The ranking made The Final Chapters Peacock’s biggest series debut to date, topping the previous titleholder, Bel-Air, Peacock’s dramatic reimagining of the ’90s sitcom, The Fresh Prince of Bel-Air. According to Nielsen, The Best Man: The Final Chapters also closed out 2022 and opened 2023 as the No. 1 streaming series among Black audiences.

Along with the previous record set by Bel-Air, Peacock’s biggest success in original series are within Black content that taps into the nostalgia of the 90s.

The Best Man: The Final Chapters is the third installment of the beloved 1999 romantic comedy, The Best Man, and the 2013 sequel, The Best Man Holiday. The Peacock series catches up with the characters from the original film as they navigate the unpredictable stages of midlife crisis meets midlife renaissance.

It stars Taye Diggs, Morris Chestnut, Regina Hall, Terrence Howard, Sanaa Lathan, Nia Long, Harold Perrineau, and Melissa De Sousa. Writer and creator Malcolm D. Lee of Blackmaled Productions served as executive producer alongside Dayna Lynne North of Loud Sis Productions, Blackmaled’s Dominique Telson, and Hivemind’s Sean Daniel.

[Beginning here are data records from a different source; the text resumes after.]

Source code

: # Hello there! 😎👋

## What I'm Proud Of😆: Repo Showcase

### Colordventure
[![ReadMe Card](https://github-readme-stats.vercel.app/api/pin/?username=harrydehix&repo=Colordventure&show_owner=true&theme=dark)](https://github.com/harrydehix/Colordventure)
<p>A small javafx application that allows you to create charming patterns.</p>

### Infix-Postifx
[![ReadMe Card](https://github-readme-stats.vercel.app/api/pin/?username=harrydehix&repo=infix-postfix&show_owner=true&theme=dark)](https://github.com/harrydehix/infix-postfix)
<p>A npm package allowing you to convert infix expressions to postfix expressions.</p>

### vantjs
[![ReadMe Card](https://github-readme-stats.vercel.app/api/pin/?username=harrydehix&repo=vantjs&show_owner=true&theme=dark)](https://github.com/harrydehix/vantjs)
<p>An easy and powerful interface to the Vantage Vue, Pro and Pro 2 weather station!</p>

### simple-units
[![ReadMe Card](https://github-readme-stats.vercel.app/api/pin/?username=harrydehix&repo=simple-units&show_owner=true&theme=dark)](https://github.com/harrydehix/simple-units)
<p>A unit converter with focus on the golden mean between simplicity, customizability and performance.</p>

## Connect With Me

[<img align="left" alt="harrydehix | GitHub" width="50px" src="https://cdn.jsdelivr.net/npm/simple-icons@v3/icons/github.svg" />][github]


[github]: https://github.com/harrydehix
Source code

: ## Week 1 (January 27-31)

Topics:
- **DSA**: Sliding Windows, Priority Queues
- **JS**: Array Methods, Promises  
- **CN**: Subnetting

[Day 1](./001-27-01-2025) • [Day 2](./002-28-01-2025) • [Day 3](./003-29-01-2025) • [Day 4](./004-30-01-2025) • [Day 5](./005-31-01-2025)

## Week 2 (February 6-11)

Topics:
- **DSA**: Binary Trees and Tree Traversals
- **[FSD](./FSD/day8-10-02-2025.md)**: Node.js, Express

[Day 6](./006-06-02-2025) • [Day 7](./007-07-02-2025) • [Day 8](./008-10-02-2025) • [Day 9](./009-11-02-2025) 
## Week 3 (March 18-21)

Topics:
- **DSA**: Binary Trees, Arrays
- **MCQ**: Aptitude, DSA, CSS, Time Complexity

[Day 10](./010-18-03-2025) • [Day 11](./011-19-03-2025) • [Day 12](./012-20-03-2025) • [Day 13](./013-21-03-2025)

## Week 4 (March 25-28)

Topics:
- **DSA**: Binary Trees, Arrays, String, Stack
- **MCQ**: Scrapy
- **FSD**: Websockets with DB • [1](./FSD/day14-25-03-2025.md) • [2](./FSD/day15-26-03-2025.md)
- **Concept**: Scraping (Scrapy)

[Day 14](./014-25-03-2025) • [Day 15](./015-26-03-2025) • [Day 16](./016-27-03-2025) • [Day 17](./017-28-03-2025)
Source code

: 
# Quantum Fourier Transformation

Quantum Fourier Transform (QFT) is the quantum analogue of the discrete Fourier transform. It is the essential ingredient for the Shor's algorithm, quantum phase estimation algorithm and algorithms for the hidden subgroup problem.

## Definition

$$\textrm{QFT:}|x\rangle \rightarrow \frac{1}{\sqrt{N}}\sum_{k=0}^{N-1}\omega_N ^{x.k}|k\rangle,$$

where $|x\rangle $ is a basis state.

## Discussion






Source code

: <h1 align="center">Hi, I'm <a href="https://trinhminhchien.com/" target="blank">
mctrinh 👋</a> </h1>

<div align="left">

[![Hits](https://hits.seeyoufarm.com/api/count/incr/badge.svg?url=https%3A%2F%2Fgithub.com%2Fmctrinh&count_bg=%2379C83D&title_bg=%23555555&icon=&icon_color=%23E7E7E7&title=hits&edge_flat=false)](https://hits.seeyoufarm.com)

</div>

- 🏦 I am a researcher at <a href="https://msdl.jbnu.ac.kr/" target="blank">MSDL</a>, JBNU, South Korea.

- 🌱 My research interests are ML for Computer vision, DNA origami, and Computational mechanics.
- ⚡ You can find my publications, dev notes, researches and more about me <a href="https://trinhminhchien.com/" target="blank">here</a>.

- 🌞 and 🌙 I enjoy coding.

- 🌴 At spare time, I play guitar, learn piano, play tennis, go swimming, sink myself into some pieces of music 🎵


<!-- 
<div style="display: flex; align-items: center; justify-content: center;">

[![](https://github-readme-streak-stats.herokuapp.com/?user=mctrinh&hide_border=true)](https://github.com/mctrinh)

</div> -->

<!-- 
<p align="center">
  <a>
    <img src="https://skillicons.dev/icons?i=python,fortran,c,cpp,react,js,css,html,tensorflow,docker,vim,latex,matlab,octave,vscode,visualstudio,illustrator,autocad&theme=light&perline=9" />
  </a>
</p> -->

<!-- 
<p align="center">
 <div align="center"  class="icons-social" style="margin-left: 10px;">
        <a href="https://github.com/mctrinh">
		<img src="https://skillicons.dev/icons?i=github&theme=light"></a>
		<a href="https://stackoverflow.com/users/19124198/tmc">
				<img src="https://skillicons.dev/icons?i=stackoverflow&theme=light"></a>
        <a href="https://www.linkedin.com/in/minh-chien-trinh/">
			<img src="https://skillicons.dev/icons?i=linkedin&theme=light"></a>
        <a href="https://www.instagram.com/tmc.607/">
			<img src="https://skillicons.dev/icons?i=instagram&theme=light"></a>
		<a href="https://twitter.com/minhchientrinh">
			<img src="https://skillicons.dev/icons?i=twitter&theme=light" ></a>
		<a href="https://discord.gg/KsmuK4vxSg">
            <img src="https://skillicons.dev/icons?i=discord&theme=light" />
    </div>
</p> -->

“I felt like it was a story that was universal, that everyone would be able to relate to, had cultural specificity, and it was going to feed an audience that was really hungry for it,” Lee told one outlet. “But just so happens that it was the right story to tell with The Best Man Holiday and I really wanted to give the characters something more adult to deal with.”